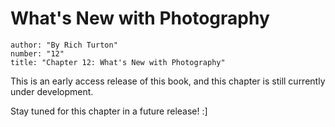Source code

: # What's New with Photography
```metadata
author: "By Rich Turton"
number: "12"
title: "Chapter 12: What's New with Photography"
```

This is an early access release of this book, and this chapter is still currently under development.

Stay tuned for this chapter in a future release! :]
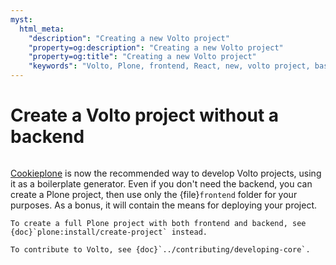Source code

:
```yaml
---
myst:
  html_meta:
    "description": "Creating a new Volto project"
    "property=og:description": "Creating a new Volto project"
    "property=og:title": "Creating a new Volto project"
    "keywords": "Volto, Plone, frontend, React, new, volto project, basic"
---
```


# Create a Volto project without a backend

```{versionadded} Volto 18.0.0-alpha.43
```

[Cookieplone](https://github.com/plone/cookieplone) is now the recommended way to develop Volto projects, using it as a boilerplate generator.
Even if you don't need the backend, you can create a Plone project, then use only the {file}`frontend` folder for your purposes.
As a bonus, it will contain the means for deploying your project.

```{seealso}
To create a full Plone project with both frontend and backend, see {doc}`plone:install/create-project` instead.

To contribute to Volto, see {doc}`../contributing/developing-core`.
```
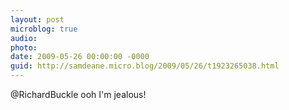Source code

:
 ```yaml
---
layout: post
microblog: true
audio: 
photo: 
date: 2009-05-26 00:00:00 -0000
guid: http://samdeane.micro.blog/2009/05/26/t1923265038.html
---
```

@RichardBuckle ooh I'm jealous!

■ ■ ■ ■ ■

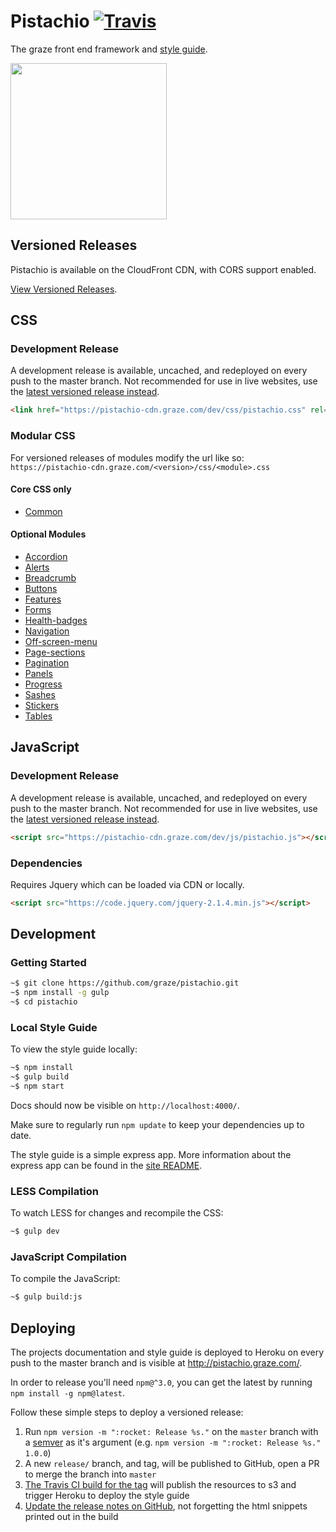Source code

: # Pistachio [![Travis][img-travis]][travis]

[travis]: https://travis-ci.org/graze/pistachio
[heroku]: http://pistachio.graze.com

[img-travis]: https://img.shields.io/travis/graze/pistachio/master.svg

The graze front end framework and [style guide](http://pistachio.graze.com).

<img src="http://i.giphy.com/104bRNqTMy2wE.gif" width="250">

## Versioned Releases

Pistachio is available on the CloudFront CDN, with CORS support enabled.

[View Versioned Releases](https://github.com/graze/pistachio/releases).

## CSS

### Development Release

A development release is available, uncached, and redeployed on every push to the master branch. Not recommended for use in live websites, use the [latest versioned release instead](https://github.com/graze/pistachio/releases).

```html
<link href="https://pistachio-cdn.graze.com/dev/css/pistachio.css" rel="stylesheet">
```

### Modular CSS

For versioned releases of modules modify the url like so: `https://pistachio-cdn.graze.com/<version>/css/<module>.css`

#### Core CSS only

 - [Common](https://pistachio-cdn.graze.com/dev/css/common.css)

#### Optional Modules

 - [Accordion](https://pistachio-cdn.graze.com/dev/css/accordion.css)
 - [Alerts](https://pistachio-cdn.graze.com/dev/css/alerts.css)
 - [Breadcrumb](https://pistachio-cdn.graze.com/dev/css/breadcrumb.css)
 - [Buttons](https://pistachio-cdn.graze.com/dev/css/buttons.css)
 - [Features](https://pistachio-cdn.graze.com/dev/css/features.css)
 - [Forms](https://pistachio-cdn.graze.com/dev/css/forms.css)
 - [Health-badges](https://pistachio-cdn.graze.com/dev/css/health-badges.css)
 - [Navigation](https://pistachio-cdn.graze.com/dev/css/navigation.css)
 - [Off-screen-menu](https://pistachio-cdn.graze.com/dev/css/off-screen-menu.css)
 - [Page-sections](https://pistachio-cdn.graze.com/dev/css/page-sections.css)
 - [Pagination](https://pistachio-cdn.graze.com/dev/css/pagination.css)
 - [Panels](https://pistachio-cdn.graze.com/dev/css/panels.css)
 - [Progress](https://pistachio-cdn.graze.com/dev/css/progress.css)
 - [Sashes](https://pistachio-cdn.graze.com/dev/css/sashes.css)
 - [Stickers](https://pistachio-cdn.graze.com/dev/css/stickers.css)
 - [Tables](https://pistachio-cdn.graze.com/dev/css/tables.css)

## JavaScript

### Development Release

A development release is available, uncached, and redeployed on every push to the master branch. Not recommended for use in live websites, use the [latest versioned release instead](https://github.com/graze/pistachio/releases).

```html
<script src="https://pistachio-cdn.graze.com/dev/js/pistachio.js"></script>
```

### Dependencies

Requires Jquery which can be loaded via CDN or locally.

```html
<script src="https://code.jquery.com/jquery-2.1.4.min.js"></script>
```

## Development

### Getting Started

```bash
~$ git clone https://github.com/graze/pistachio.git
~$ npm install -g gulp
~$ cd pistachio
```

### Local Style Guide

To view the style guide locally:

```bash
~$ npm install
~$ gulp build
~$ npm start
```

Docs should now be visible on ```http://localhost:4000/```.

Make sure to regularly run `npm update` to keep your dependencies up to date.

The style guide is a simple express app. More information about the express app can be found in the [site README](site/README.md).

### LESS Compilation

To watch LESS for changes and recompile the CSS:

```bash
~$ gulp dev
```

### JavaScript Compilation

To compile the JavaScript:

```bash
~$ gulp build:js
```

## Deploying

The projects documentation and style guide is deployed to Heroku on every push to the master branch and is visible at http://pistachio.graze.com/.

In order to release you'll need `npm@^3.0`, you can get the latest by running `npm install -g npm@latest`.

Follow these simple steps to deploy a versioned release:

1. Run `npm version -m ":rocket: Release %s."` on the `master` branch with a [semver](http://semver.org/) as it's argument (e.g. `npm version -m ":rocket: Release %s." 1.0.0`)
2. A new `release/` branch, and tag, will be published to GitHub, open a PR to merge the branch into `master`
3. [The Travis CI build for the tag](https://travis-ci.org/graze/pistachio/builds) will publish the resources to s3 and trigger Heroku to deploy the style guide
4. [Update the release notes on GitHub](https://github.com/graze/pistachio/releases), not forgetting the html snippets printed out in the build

■ ■ ■ ■ ■

Count how many of the lines in the material include the word "frontend", and state that number without anything else.

3